───── Exercise input

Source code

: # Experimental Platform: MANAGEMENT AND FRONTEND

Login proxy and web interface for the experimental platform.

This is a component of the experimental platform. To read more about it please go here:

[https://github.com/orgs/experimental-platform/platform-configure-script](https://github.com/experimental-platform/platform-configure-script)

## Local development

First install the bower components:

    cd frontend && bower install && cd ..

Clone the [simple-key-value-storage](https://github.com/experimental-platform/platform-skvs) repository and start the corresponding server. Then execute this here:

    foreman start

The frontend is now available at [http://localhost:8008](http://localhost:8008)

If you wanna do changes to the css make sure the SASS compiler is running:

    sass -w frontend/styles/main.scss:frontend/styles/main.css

──────────
───── Exercise input

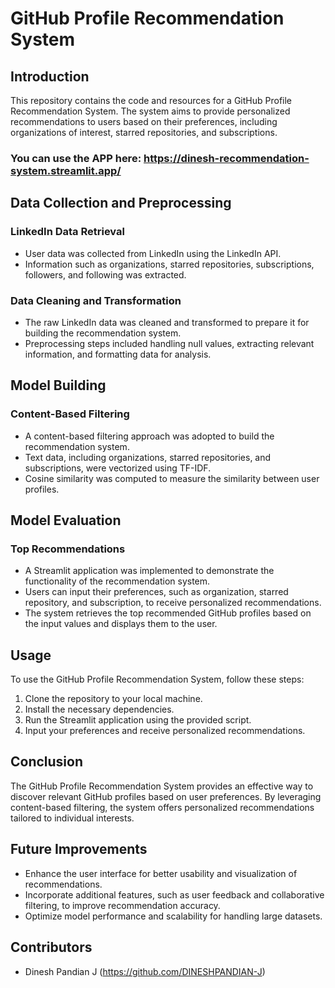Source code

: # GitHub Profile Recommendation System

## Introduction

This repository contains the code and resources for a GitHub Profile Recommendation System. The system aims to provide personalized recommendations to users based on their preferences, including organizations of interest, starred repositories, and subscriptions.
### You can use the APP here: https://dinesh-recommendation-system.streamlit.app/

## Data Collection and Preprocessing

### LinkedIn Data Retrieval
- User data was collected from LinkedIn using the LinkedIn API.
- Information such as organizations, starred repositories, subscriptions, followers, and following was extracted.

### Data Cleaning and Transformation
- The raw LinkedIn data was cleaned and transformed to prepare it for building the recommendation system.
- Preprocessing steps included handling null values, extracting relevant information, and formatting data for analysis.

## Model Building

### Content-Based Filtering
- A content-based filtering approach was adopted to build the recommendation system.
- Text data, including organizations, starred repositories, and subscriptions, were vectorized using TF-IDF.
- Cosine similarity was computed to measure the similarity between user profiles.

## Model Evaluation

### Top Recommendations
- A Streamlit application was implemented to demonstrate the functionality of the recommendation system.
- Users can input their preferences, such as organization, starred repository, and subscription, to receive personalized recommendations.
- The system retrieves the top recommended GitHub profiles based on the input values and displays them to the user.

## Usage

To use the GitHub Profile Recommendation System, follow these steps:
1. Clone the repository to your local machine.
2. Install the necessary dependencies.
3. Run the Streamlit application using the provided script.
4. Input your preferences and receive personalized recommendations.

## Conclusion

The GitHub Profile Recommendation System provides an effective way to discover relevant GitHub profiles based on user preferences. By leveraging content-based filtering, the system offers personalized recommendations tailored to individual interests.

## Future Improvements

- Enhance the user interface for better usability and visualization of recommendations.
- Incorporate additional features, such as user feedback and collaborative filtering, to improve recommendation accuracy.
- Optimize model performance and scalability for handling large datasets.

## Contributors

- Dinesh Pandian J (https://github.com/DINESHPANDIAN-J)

──────────
───── Exercise input

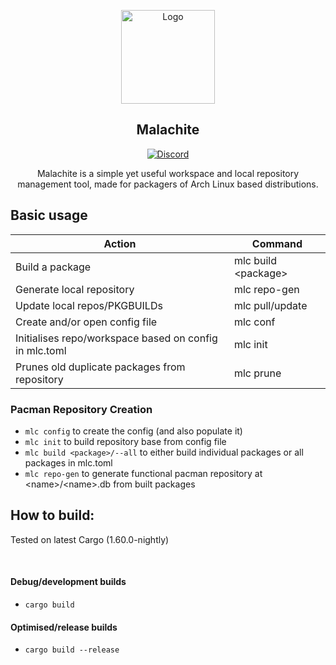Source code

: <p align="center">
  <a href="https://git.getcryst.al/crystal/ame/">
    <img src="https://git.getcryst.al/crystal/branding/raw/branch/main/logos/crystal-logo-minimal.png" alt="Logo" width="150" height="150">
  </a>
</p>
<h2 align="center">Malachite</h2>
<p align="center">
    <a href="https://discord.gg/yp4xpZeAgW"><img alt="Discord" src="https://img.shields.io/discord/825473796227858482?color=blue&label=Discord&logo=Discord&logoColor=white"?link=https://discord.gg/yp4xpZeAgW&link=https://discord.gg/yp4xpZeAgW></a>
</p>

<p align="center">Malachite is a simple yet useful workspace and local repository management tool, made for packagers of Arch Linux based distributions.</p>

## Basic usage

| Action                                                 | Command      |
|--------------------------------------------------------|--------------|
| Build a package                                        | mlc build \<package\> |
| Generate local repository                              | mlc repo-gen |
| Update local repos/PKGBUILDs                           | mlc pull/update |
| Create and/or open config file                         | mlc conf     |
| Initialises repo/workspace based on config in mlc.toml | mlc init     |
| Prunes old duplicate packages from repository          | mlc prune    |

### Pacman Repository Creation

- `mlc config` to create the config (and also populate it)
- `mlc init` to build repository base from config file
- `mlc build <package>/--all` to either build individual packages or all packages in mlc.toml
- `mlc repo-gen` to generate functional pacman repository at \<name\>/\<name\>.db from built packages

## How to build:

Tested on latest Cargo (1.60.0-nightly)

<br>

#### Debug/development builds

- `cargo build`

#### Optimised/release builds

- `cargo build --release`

──────────

__What the exercise asks__
In the records above, find every line that contains the word "personalized" and copy it.

__Exercise solution__
This repository contains the code and resources for a GitHub Profile Recommendation System. The system aims to provide personalized recommendations to users based on their preferences, including organizations of interest, starred repositories, and subscriptions.
- Users can input their preferences, such as organization, starred repository, and subscription, to receive personalized recommendations.
4. Input your preferences and receive personalized recommendations.
The GitHub Profile Recommendation System provides an effective way to discover relevant GitHub profiles based on user preferences. By leveraging content-based filtering, the system offers personalized recommendations tailored to individual interests.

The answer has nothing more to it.